The COVID-19 crisis has caused widespread school closures in 188 countries and 1.7 billion children, young people and their families have been disrupted as a direct result (OECD, 2020).

We’re not only facing potential learning loss but also an impact on aspirations for the future and engagement with school. Not all students will have experienced high-quality education when based at home and this depends largely on the education continuity strategies that have been put in place and how distance learning tools have been implemented.

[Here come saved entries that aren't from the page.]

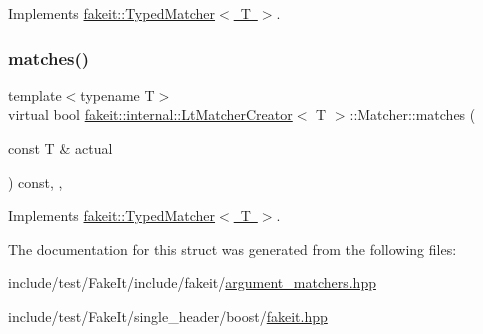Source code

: Implements \mbox{\hyperlink{structfakeit_1_1TypedMatcher_ac553bb6ac7c98a489c92fa6ace0f2e2b}{fakeit\+::\+Typed\+Matcher$<$ T $>$}}.

\mbox{\label{structfakeit_1_1internal_1_1LtMatcherCreator_1_1Matcher_a0c1ba926c3b7b8f3aa1db50a55aa1a1d}} 
\subsubsection{\texorpdfstring{matches()}{matches()}\hspace{0.1cm}{\footnotesize\ttfamily [9/9]}}
{\footnotesize\ttfamily template$<$typename T$>$ \\
virtual bool \mbox{\hyperlink{structfakeit_1_1internal_1_1LtMatcherCreator}{fakeit\+::internal\+::\+Lt\+Matcher\+Creator}}$<$ T $>$\+::Matcher\+::matches (\begin{DoxyParamCaption}\item[{const T \&}]{actual }\end{DoxyParamCaption}) const\hspace{0.3cm}{\ttfamily [inline]}, {\ttfamily [override]}, {\ttfamily [virtual]}}



Implements \mbox{\hyperlink{structfakeit_1_1TypedMatcher_ac553bb6ac7c98a489c92fa6ace0f2e2b}{fakeit\+::\+Typed\+Matcher$<$ T $>$}}.



The documentation for this struct was generated from the following files\+:\begin{DoxyCompactItemize}
\item 
include/test/\+Fake\+It/include/fakeit/\mbox{\hyperlink{argument__matchers_8hpp}{argument\+\_\+matchers.\+hpp}}\item 
include/test/\+Fake\+It/single\+\_\+header/boost/\mbox{\hyperlink{single__header_2boost_2fakeit_8hpp}{fakeit.\+hpp}}\end{DoxyCompactItemize}
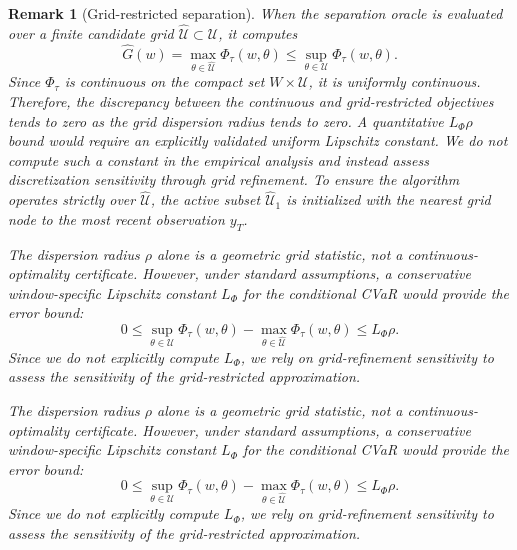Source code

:\documentclass[11pt, a4paper]{article}
\newtheorem{remark}{Remark}
\begin{document}
\begin{remark}[Grid-restricted separation]
When the separation oracle is evaluated over a finite candidate grid $\widehat{\mathcal{U}} \subset \mathcal{U}$, it computes
\begin{equation}
\widehat{G}(w) = \max_{\theta \in \widehat{\mathcal{U}}} \Phi_\tau(w, \theta) \le \sup_{\theta \in \mathcal{U}} \Phi_\tau(w, \theta).
\end{equation}
Since $\Phi_\tau$ is continuous on the compact set $W \times \mathcal{U}$, it is uniformly continuous. Therefore, the discrepancy between the continuous and grid-restricted objectives tends to zero as the grid dispersion radius tends to zero. A quantitative $L_\Phi\rho$ bound would require an explicitly validated uniform Lipschitz constant. We do not compute such a constant in the empirical analysis and instead assess discretization sensitivity through grid refinement. To ensure the algorithm operates strictly over $\widehat{\mathcal{U}}$, the active subset $\widehat{\mathcal{U}}_1$ is initialized with the nearest grid node to the most recent observation $y_T$.


The dispersion radius $\rho$ alone is a geometric grid statistic, not a continuous-optimality certificate. However, under standard assumptions, a conservative window-specific Lipschitz constant $L_\Phi$ for the conditional CVaR would provide the error bound:
\begin{equation}
0 \le \sup_{\theta \in \mathcal{U}} \Phi_\tau(w, \theta) - \max_{\theta \in \widehat{\mathcal{U}}} \Phi_\tau(w, \theta) \le L_\Phi \rho.
\end{equation}
Since we do not explicitly compute $L_\Phi$, we rely on grid-refinement sensitivity to assess the sensitivity of the grid-restricted approximation.



The dispersion radius $\rho$ alone is a geometric grid statistic, not a continuous-optimality certificate. However, under standard assumptions, a conservative window-specific Lipschitz constant $L_\Phi$ for the conditional CVaR would provide the error bound:
\begin{equation}
0 \le \sup_{\theta \in \mathcal{U}} \Phi_\tau(w, \theta) - \max_{\theta \in \widehat{\mathcal{U}}} \Phi_\tau(w, \theta) \le L_\Phi \rho.
\end{equation}
Since we do not explicitly compute $L_\Phi$, we rely on grid-refinement sensitivity to assess the sensitivity of the grid-restricted approximation.

\end{remark}
\end{document}
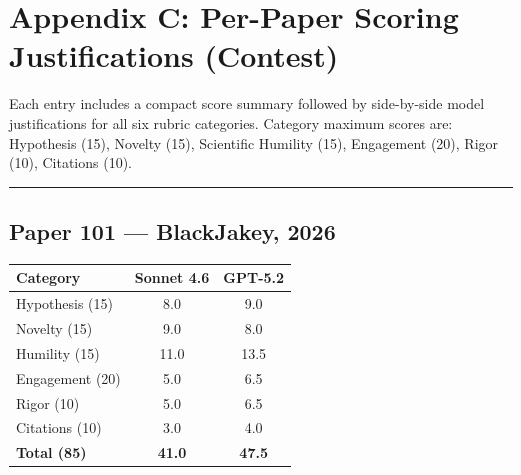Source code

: \documentclass[11pt]{article}
\begin{document}
 
\section*{Appendix C: Per-Paper Scoring Justifications (Contest)}
 
Each entry includes a compact score summary followed by side-by-side model justifications
for all six rubric categories. Category maximum scores are: Hypothesis (15), Novelty (15),
Scientific Humility (15), Engagement (20), Rigor (10), Citations (10).
 
\tableofcontents
 
\bigskip
\hrule
\bigskip

\subsection*{Paper 101 --- BlackJakey, 2026}

\medskip

\begin{tabular}{lcc}
\toprule
\textbf{Category} & \textbf{Sonnet 4.6} & \textbf{GPT-5.2} \\
\midrule
Hypothesis (15) & 8.0 & 9.0 \\
Novelty (15) & 9.0 & 8.0 \\
Humility (15) & 11.0 & 13.5 \\
Engagement (20) & 5.0 & 6.5 \\
Rigor (10) & 5.0 & 6.5 \\
Citations (10) & 3.0 & 4.0 \\
\midrule
\textbf{Total (85)} & \textbf{41.0} & \textbf{47.5} \\
\bottomrule
\end{tabular}

\bigskip
\end{document}

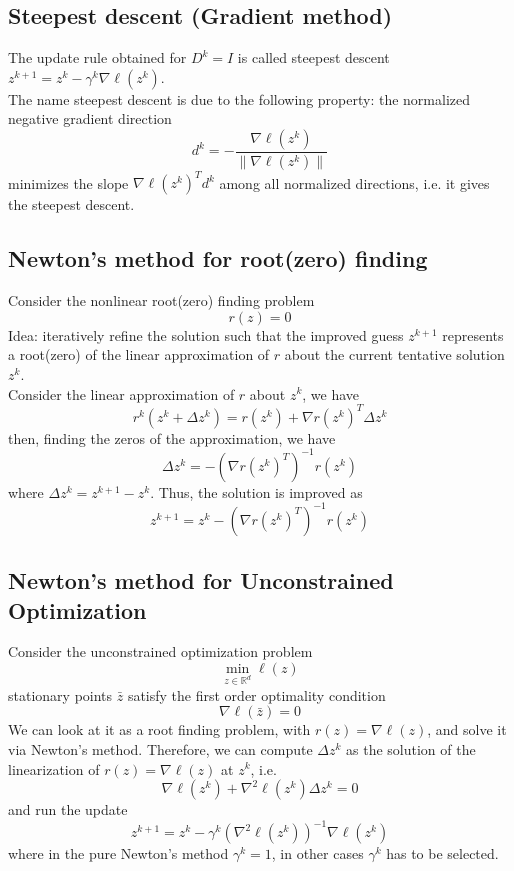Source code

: \documentclass[openany]{book}
\newcommand{\R}{\mathbb{R}}               %
\theoremstyle{definition}
\theoremstyle{remark}
\begin{document}
\subsection{Steepest descent (Gradient method)}
The update rule obtained for $D^k=I$ is called steepest descent $z^{k+1} = z^k-\gamma^k\nabla\ell(z^k)$.\\
The name steepest descent is due to the following property: the normalized negative gradient direction 
\[
    d^k = -\displaystyle\frac{\nabla\ell(z^k)}{\|\nabla\ell(z^k)\|}
\]
minimizes the slope $\nabla \ell(z^k)^Td^k$ among all normalized directions, i.e. it gives the steepest descent.

\subsection{Newton's method for root(zero) finding}

Consider the nonlinear root(zero) finding problem 
\[
    r(z) = 0
\]
Idea: iteratively refine the solution such that the improved guess $z^{k+1}$ represents a root(zero) of the linear approximation of $r$ about the current tentative solution $z^k$.\\ 
Consider the linear approximation of $r$ about $z^k$, we have 
\[
    r^k(z^k+\Delta z^k) = r(z^k)+\nabla r(z^k)^T\Delta z^k
\]
then, finding the zeros of the approximation, we have
\[
    \Delta z^k = -(\nabla r(z^k)^T)^{-1}r(z^k)
\]
where $\Delta z^k = z^{k+1}-z^k$.
Thus, the solution is improved as 
\[
    z^{k+1} = z^k-(\nabla r(z^k)^T)^{-1}r(z^k)
\]

\subsection{Newton's method for Unconstrained Optimization}
Consider the unconstrained optimization problem 
\[
    \min_{z\in\R^d} \ell(z)
\]
stationary points $\bar{z}$ satisfy the first order optimality condition 
\[
    \nabla \ell (\bar{z}) = 0
\]
We can look at it as a root finding problem, with $r(z)=\nabla\ell(z)$, and solve it via Newton's method. Therefore, we can compute $\Delta z^k$ as the solution of the linearization of $r(z)=\nabla\ell(z)$ at $z^k$, i.e. 
\[
    \nabla \ell(z^k) + \nabla^2\ell(z^k)\Delta z^k = 0
\]
and run the update 
\[
    z^{k+1} = z^k -\gamma^k(\nabla^2\ell(z^k))^{-1}\nabla\ell(z^k)
\]
where in the pure Newton's method $\gamma^k=1$, in other cases $\gamma^k$ has to be selected.
\end{document}

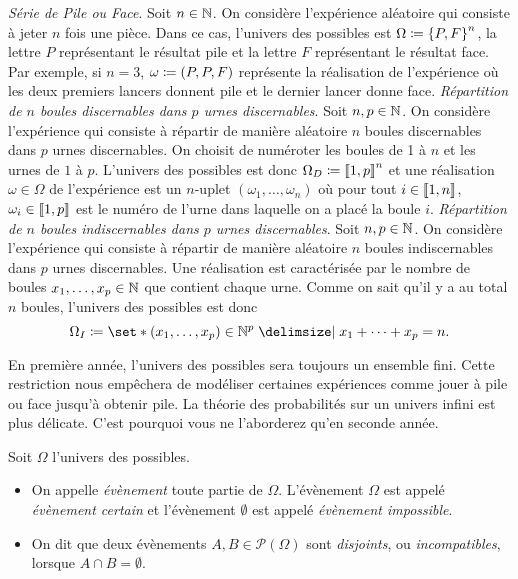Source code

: \documentclass{magnolia}
\begin{document}
\begin{exemples}
\exemple \emph{Série de Pile ou Face}. Soit $n\in\mathbb{N}$. On considère l'expérience aléatoire
  qui consiste à jeter $n$ fois une pièce. Dans ce cas, l'univers des possibles est
  $\Omega\coloneqq\left\{P,F\right\}^n$, la lettre $P$ représentant le résultat pile et la lettre
  $F$ représentant le résultat face. Par exemple, si $n=3$,
  $\omega\coloneqq(P,P,F)$ représente la réalisation de l'expérience où les deux premiers
   lancers donnent pile et le dernier lancer donne face.
\exemple \emph{Répartition de $n$ boules discernables dans $p$ urnes discernables}. Soit
  $n,p\in\mathbb{N}$. On considère l'expérience qui consiste à répartir de manière aléatoire $n$
  boules discernables dans $p$ urnes discernables. On choisit de numéroter les boules de
  1 à $n$ et les urnes de $1$ à $p$. L'univers des possibles est donc
  $\Omega_D\coloneqq\left\llbracket 1,p\right\rrbracket^n$ et une réalisation $\omega\in\Omega$ de l'expérience
   est un $n$-uplet $(\omega_1,\ldots,\omega_n)$ où pour tout $i\in\left\llbracket 1,n\right\rrbracket$,
  $\omega_i\in\left\llbracket 1,p\right\rrbracket$ est le numéro de l'urne dans laquelle on a placé la boule $i$.
\exemple
  \emph{Répartition de $n$ boules indiscernables dans $p$ urnes discernables}. Soit
  $n,p\in\mathbb{N}$. On considère l'expérience qui consiste à répartir de manière aléatoire
  $n$ boules indiscernables dans $p$ urnes discernables. Une réalisation est
  caractérisée par le nombre de boules $x_1,\ldots,x_p\in\mathbb{N}$ que contient chaque urne.
  Comme on sait qu'il y a au total $n$ boules, l'univers des possibles est donc
  \[\Omega_I\defeq\enstq{(x_1,\ldots,x_p)\in\N^p}{x_1+\cdots+x_p=n}.\]
\end{exemples}

\begin{remarqueUnique}
\remarque En première année, l'univers des possibles sera toujours un ensemble fini. Cette
  restriction nous empêchera de modéliser certaines expériences comme jouer à pile ou face
  jusqu'à obtenir pile. La théorie des probabilités sur un univers infini est
  plus délicate. C'est pourquoi vous ne l'aborderez qu'en seconde année.
\end{remarqueUnique}

\begin{definition}
Soit $\Omega$ l'univers des possibles.
\begin{itemize}
\item On appelle \emph{évènement} toute partie de $\Omega$. L'évènement $\Omega$ est appelé
  \emph{évènement certain} et l'évènement $\emptyset$ est appelé \emph{évènement impossible}.
\item On dit que deux évènements $A,B\in\mathcal{P}(\Omega)$ sont
  \emph{disjoints}, ou \emph{incompatibles}, lorsque
  $A\cap B=\emptyset$.
\end{itemize}
\end{definition}
\end{document}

Early results suggest that around two million pupils in the UK had done no schoolwork or managed less than an hour a day at home and around four in ten pupils in England had not been in regular contact with their teachers.

What do we expect to see?

We can expect an erosion of basic academic skills, such as writing or basic arithmetic, that students would be practicing through different curriculum subjects in the classroom.

We should also expect a loss of curriculum knowledge, although that will be harder to measure due to the different curricula in place around the world.

There will be some students that are going to have difficulty re-engaging with school and educational activities, especially those who might have found school an anxious place to begin with.

Then there are the potential personal losses many students may have suffered due to COVID-19 which will impact their mental wellbeing.

Supporting rapid recovery

With students having lost months of time in the classroom, taking action to use reliable and stable data has never been more important than now.

The OECD paper on the long term impact of school closures due to COVID-19 highlights the importance of collecting accurate, valid and reliable data and engaging in diagnostic assessments to understand what students know and how much they have been impacted as soon as schools possibly can once they have returned.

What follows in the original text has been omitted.